Despite worldwide PC demand having declined for five consecutive years, Samsung Electronics, Huawei and Xiaomi have returned to the notebook market because of milder competition compared to the smartphone market.

However, sources from the upstream supply chain pointed out that Xiaomi and Huawei, which were originally expected to achieve good shipments, did not perform as well as expected because demand remains weak for consumer notebooks. For its first year, Xiaomi shipped less than 500,000 units and Huawei 700,000 units.

At the same time, Asustek Computer has also not performed well and has begun a business reorganization, looking to regain its momentum. Asustek is expected to start seeing shipment growth in the second half of 2017.

Sources from the upstream supply chain noted that Xiaomi and Huawei originally hoped to quickly expand into the notebook market with their strong brand recognition, advantages in shipments, and familiarity to the China market, but have not achieved the results they wanted so far.

Huawei's first-generation Matebook 2-in-1s were manufactured by Foxconn Electronics (Hon Hai Precision Industry) and priced at US$699. So far, shipments worldwide are less than 700,000 units, lower than Huawei's original target of at least one million units. Most of the units were shipped to China.

Xiaomi's 12.5-inch and 13.3-inch Xiaomi Airs also performed weaker than expected, shipping less than 500,000 units, far weaker than the original shipment target of two million units. The notebooks are made by Wistron and Inventec.

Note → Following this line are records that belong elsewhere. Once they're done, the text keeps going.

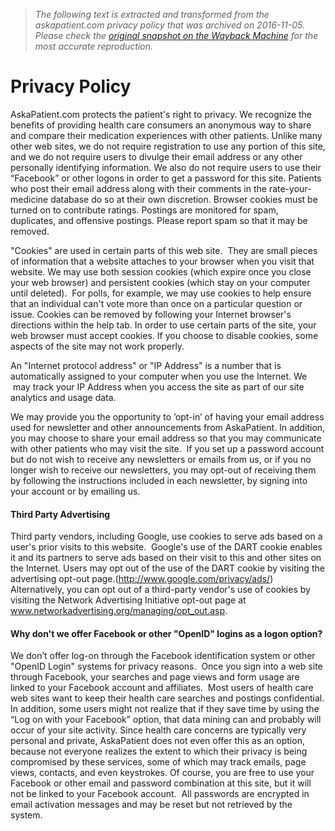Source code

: > *The following text is extracted and transformed from the askapatient.com privacy policy that was archived on 2016-11-05. Please check the [original snapshot on the Wayback Machine](https://web.archive.org/web/20161105071127id_/http%3A//www.askapatient.com/general/privacy.asp) for the most accurate reproduction.*

# Privacy Policy

AskaPatient.com protects the patient's right to privacy. We recognize the benefits of providing health care consumers an anonymous way to share and compare their medication experiences with other patients. Unlike many other web sites, we do not require registration to use any portion of this site, and we do not require users to divulge their email address or any other personally identifying information. We also do not require users to use their “Facebook” or other logons in order to get a password for this site. Patients who post their email address along with their comments in the rate-your-medicine database do so at their own discretion. Browser cookies must be turned on to contribute ratings. Postings are monitored for spam, duplicates, and offensive postings. Please report spam so that it may be removed.

"Cookies" are used in certain parts of this web site.  They are small pieces of information that a website attaches to your browser when you visit that website. We may use both session cookies (which expire once you close your web browser) and persistent cookies (which stay on your computer until deleted).  For polls, for example, we may use cookies to help ensure that an individual can't vote more than once on a particular question or issue. Cookies can be removed by following your Internet browser's directions within the help tab. In order to use certain parts of the site, your web browser must accept cookies. If you choose to disable cookies, some aspects of the site may not work properly.

An "Internet protocol address" or "IP Address" is a number that is automatically assigned to your computer when you use the Internet. We  may track your IP Address when you access the site as part of our site analytics and usage data. 

We may provide you the opportunity to ’opt-in’ of having your email address used for newsletter and other announcements from AskaPatient. In addition, you may choose to share your email address so that you may communicate with other patients who may visit the site.  If you set up a password account but do not wish to receive any newsletters or emails from us, or if you no longer wish to receive our newsletters, you may opt-out of receiving them by following the instructions included in each newsletter, by signing into your account or by emailing us.

#### Third Party Advertising

Third party vendors, including Google, use cookies to serve ads based on a user's prior visits to this website.  Google's use of the DART cookie enables it and its partners to serve ads based on their visit to this and other sites on the Internet. Users may opt out of the use of the DART cookie by visiting the advertising opt-out page.(http://www.google.com/privacy/ads/)   
Alternatively, you can opt out of a third-party vendor's use of cookies by visiting the Network Advertising Initiative opt-out page at www.networkadvertising.org/managing/opt_out.asp. 

#### Why don't we offer Facebook or other "OpenID" logins as a logon option?

We don’t offer log-on through the Facebook identification system or other "OpenID Login" systems for privacy reasons.  Once you sign into a web site through Facebook, your searches and page views and form usage are linked to your Facebook account and affiliates.  Most users of health care web sites want to keep their health care searches and postings confidential. In addition, some users might not realize that if they save time by using the “Log on with your Facebook” option, that data mining can and probably will occur of your site activity. Since health care concerns are typically very personal and private, AskaPatient does not even offer this as an option, because not everyone realizes the extent to which their privacy is being compromised by these services, some of which may track emails, page views, contacts, and even keystrokes. Of course, you are free to use your Facebook or other email and password combination at this site, but it will not be linked to your Facebook account.  All passwords are encrypted in email activation messages and may be reset but not retrieved by the system. 
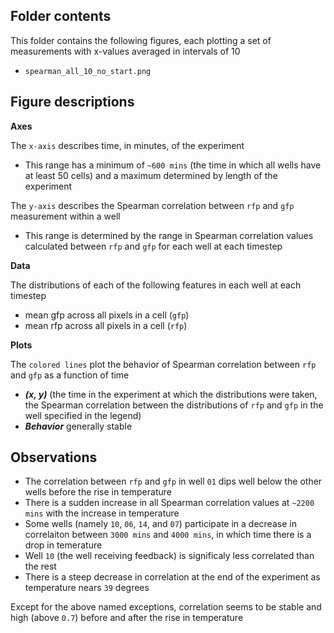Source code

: ## Folder contents

This folder contains the following figures, each plotting a set of measurements with x-values averaged in intervals of 10

- `spearman_all_10_no_start.png`

## Figure descriptions

**Axes**

The `x-axis` describes time, in minutes, of the experiment
- This range has a minimum of `~600 mins` (the time in which all wells have at least 50 cells) and a maximum determined by length of the experiment

The `y-axis` describes the Spearman correlation between `rfp` and `gfp` measurement within a well
-  This range is determined by the range in Spearman correlation values calculated between `rfp` and `gfp` for each well at each timestep

**Data**

The distributions of each of the following features in each well at each timestep
- mean gfp across all pixels in a cell (`gfp`)
- mean rfp across all pixels in a cell (`rfp`)

**Plots**

The `colored lines` plot the behavior of Spearman correlation between `rfp` and `gfp` as a function of time
- ***(x, y)*** (the time in the experiment at which the distributions were taken, the Spearman correlation between the distributions of `rfp` and `gfp` in the well specified in the legend)
- ***Behavior*** generally stable

## Observations 

- The correlation between `rfp` and `gfp` in well `01` dips well below the other wells before the rise in temperature 
- There is a sudden increase in all Spearman correlation values at `~2200 mins` with the increase in temperature
- Some wells (namely `10`, `06`, `14`, and `07`) participate in a decrease in correlaiton between `3000 mins` and `4000 mins`, in which time there is a drop in temerature
- Well `10` (the well receiving feedback) is significaly less correlated than the rest
- There is a steep decrease in correlation at the end of the experiment as temperature nears `39` degrees

Except for the above named exceptions, correlation seems to be stable and high (above `0.7`) before and after the rise in temperature
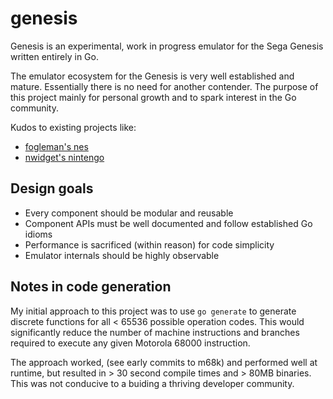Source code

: # genesis

Genesis is an experimental, work in progress emulator for the Sega Genesis
written entirely in Go.

The emulator ecosystem for the Genesis is very well established and mature.
Essentially there is no need for another contender. The purpose of this project
mainly for personal growth and to spark interest in the Go community.

Kudos to existing projects like:

- [fogleman's nes](https://github.com/fogleman/nes)
- [nwidget's nintengo](https://github.com/nwidger/nintengo)

## Design goals

- Every component should be modular and reusable
- Component APIs must be well documented and follow established Go idioms
- Performance is sacrificed (within reason) for code simplicity
- Emulator internals should be highly observable

## Notes in code generation

My initial approach to this project was to use `go generate` to generate
discrete functions for all < 65536 possible operation codes. This would
significantly reduce the number of machine instructions and branches required to
execute any given Motorola 68000 instruction.

The approach worked, (see early commits to m68k) and performed well at runtime,
but resulted in > 30 second compile times and > 80MB binaries. This was not
conducive to a buiding a thriving developer community.

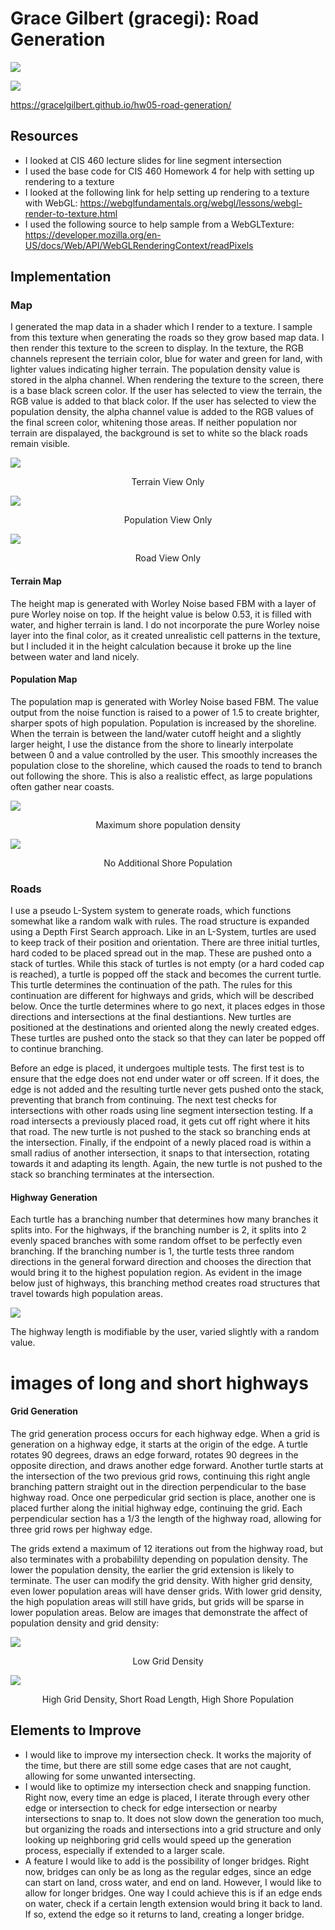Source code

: # Grace Gilbert (gracegi): Road Generation

![](Images/Cover1.png)

![](Images/Cover2.png)

https://gracelgilbert.github.io/hw05-road-generation/

## Resources
- I looked at CIS 460 lecture slides for line segment intersection
- I used the base code for CIS 460 Homework 4 for help with setting up rendering to a texture
- I looked at the following link for help setting up rendering to a texture with WebGL: https://webglfundamentals.org/webgl/lessons/webgl-render-to-texture.html
- I used the following source to help sample from a WebGLTexture: https://developer.mozilla.org/en-US/docs/Web/API/WebGLRenderingContext/readPixels

## Implementation
### Map
I generated the map data in a shader which I render to a texture. I sample from this texture when generating the roads so they grow based map data. I then render this texture to the screen to display. In the texture, the RGB channels represent the terriain color, blue for water and green for land, with lighter values indicating higher terrain. The population density value is stored in the alpha channel. When rendering the texture to the screen, there is a base black screen color. If the user has selected to view the terrain, the RGB value is added to that black color.  If the user has selected to view the population density, the alpha channel value is added to the RGB values of the final screen color, whitening those areas. If neither population nor terrain are dispalayed, the background is set to white so the black roads remain visible.

![](Images/TerrainView.png)
<p align="center">
  Terrain View Only
</p>

![](Images/PopulationView.png)
<p align="center">
  Population View Only
</p>

![](Images/WhiteView.png)
<p align="center">
  Road View Only
</p>

#### Terrain Map
The height map is generated with Worley Noise based FBM with a layer of pure Worley noise on top. If the height value is below 0.53, it is filled with water, and higher terrain is land. I do not incorporate the pure Worley noise layer into the final color, as it created unrealistic cell patterns in the texture, but I included it in the height calculation because it broke up the line between water and land nicely. 
#### Population Map
The population map is generated with Worley Noise based FBM. The value output from the noise function is raised to a power of 1.5 to create brighter, sharper spots of high population. Population is increased by the shoreline. When the terrain is between the land/water cutoff height and a slightly larger height, I use the distance from the shore to linearly interpolate between 0 and a value controlled by the user. This smoothly increases the population close to the shoreline, which caused the roads to tend to branch out following the shore. This is also a realistic effect, as large populations often gather near coasts.

![](Images/HighShoreDensity.png)
<p align="center">
  Maximum shore population density
</p>

![](Images/NoShorePop.png)
<p align="center">
  No Additional Shore Population
</p>

### Roads
I use a pseudo L-System system to generate roads, which functions somewhat like a random walk with rules. The road structure is expanded using a Depth First Search approach. Like in an L-System, turtles are used to keep track of their position and orientation. There are three initial turtles, hard coded to be placed spread out in the map. These are pushed onto a stack of turtles. While this stack of turtles is not empty (or a hard coded cap is reached), a turtle is popped off the stack and becomes the current turtle. This turtle determines the continuation of the path. The rules for this continuation are different for highways and grids, which will be described below. Once the turtle determines where to go next, it places edges in those directions and intersections at the final destiantions. New turtles are positioned at the destinations and oriented along the newly created edges. These turtles are pushed onto the stack so that they can later be popped off to continue branching.

Before an edge is placed, it undergoes multiple tests. The first test is to ensure that the edge does not end under water or off screen.  If it does, the edge is not added and the resulting turtle never gets pushed onto the stack, preventing that branch from continuing.  The next test checks for intersections with other roads using line segment intersection testing. If a road intersects a previously placed road, it gets cut off right where it hits that road. The new turtle is not pushed to the stack so branching ends at the intersection. Finally, if the endpoint of a newly placed road is within a small radius of another intersection, it snaps to that intersection, rotating towards it and adapting its length. Again, the new turtle is not pushed to the stack so branching terminates at the intersection.

#### Highway Generation
Each turtle has a branching number that determines how many branches it splits into. For the highways, if the branching number is 2, it splits into 2 evenly spaced branches with some random offset to be perfectly even branching. If the branching number is 1, the turtle tests three random directions in the general forward direction and chooses the direction that would bring it to the highest population region. As evident in the image below just of highways, this branching method creates road structures that travel towards high population areas. 

![](Images/JustHighways2.png)

The highway length is modifiable by the user, varied slightly with a random value. 

# images of long and short highways

#### Grid Generation
The grid generation process occurs for each highway edge. When a grid is generation on a highway edge, it starts at the origin of the edge. A turtle rotates 90 degrees, draws an edge forward, rotates 90 degrees in the opposite direction, and draws another edge forward. Another turtle starts at the intersection of the two previous grid rows, continuing this right angle branching pattern straight out in the direction perpendicular to the base highway road. Once one perpedicular grid section is place, another one is placed further along the initial highway edge, continuing the grid. Each perpendicular section has a 1/3 the length of the highway road, allowing for three grid rows per highway edge. 

The grids extend a maximum of 12 iterations out from the highway road, but also terminates with a probabililty depending on population density. The lower the population density, the earlier the grid extension is likely to terminate. The user can modify the grid density. With higher grid density, even lower population areas will have denser grids. With lower grid density, the high population areas will still have grids, but grids will be sparse in lower population areas. Below are images that demonstrate the affect of population density and grid density:

![](Images/LowGridDensity.png)
<p align="center">
  Low Grid Density
</p>

![](Images/HighPopShortRoadsHighGrid.png)
<p align="center">
  High Grid Density, Short Road Length, High Shore Population
</p>


## Elements to Improve
- I would like to improve my intersection check. It works the majority of the time, but there are still some edge cases that are not caught, allowing for some unwanted intersecting.
- I would like to optimize my intersection check and snapping function. Right now, every time an edge is placed, I iterate through every other edge or intersection to check for edge intersection or nearby intersections to snap to. It does not slow down the generation too much, but organizing the roads and intersections into a grid structure and only looking up neighboring grid cells would speed up the generation process, especially if extended to a larger scale.
- A feature I would like to add is the possibility of longer bridges. Right now, bridges can only be as long as the regular edges, since an edge can start on land, cross water, and end on land. However, I would like to allow for longer bridges. One way I could achieve this is if an edge ends on water, check if a certain length extension would bring it back to land. If so, extend the edge so it returns to land, creating a longer bridge.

Despite seeing weaker-than-expected shipments, Huawei and Xiaomi continue to release next-generation products, with Huawei announcing its second-generation 15.6-, 13- and 12-inch Matebooks recently priced from US$900-1,900. The devices will be available in 12 countries worldwide including China, the US, Germany and Japan, but the manufacturers have been switched to Pegatron and Quanta Computer, while order volumes are very small.

Xiaomi's orders for its new notebook products are also far lower than those for its first-generation models.

Since Lenovo is reportedly planning to start a business reorganization, company COO Gianfranco Lanci is rumored to leave the China-based vendor to join Huawei and help Huawei to expand into Europe and North America's notebook markets.